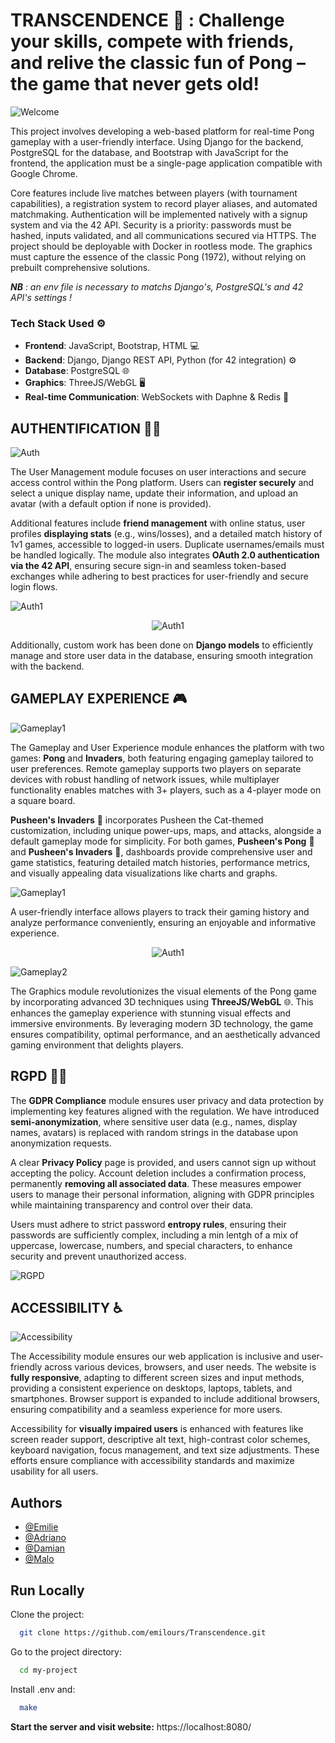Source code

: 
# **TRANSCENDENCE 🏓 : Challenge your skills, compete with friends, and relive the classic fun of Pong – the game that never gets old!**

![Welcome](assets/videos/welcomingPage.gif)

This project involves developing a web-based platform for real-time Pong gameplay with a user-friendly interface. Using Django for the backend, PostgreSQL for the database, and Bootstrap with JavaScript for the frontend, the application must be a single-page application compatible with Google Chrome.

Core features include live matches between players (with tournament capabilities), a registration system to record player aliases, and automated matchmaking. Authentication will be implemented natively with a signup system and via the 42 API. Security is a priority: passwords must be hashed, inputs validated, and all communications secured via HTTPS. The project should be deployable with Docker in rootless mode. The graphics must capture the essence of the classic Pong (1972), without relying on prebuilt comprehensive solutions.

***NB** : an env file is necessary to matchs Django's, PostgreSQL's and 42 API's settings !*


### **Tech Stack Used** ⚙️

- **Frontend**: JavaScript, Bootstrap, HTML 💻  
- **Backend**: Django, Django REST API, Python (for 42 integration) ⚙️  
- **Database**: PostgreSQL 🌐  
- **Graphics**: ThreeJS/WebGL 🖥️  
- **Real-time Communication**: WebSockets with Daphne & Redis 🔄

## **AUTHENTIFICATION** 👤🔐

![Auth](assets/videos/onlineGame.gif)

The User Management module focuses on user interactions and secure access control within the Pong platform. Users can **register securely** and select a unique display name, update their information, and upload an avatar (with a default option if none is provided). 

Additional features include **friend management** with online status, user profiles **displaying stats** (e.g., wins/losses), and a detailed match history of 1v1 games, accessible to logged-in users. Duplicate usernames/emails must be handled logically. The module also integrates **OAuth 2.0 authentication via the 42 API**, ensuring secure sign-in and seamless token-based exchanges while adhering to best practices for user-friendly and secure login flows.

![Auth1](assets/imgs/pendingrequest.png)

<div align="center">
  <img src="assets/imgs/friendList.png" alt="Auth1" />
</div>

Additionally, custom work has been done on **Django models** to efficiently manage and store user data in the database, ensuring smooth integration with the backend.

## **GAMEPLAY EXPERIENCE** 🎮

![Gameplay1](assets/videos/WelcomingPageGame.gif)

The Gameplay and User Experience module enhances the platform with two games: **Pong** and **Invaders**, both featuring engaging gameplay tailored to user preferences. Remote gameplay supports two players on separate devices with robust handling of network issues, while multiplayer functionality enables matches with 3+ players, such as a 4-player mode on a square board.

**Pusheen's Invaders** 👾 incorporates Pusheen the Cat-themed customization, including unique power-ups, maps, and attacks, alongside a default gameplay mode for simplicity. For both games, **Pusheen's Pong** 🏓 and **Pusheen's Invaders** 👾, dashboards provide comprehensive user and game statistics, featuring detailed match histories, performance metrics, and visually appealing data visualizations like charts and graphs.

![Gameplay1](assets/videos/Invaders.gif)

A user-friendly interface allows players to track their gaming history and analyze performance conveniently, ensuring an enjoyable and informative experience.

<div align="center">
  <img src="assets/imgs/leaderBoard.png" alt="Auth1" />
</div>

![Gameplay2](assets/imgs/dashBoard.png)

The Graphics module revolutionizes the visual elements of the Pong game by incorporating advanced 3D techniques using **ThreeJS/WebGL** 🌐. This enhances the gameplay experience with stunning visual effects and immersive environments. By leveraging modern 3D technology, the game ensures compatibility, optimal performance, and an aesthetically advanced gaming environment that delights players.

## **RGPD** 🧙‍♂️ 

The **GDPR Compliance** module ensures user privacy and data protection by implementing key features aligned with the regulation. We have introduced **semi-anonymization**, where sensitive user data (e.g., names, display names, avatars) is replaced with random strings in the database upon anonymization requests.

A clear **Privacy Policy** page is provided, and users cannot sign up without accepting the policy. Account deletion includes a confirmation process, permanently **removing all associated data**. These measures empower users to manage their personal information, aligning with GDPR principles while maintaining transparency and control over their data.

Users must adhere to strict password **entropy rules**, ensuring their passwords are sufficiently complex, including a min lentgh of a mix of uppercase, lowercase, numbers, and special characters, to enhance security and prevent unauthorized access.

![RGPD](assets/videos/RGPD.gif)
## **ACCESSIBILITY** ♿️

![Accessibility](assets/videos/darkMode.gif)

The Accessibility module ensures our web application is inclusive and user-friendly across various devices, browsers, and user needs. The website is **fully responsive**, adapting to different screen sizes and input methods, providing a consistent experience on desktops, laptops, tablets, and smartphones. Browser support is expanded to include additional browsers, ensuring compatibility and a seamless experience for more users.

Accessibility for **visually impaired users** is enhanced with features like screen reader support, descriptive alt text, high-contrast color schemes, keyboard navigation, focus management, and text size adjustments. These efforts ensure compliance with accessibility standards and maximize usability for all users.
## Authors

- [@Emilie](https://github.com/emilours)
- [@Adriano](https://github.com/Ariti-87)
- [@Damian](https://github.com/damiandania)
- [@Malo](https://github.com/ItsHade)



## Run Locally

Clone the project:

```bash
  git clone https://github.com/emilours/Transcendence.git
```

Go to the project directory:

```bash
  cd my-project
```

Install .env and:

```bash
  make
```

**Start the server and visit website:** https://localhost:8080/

════

Your task is to reproduce exactly the lines from the start of the data above through the line containing "This project involves", leaving every picture out.

Source code

: 
# **TRANSCENDENCE 🏓 : Challenge your skills, compete with friends, and relive the classic fun of Pong – the game that never gets old!**

![Welcome](assets/videos/welcomingPage.gif)

This project involves developing a web-based platform for real-time Pong gameplay with a user-friendly interface. Using Django for the backend, PostgreSQL for the database, and Bootstrap with JavaScript for the frontend, the application must be a single-page application compatible with Google Chrome.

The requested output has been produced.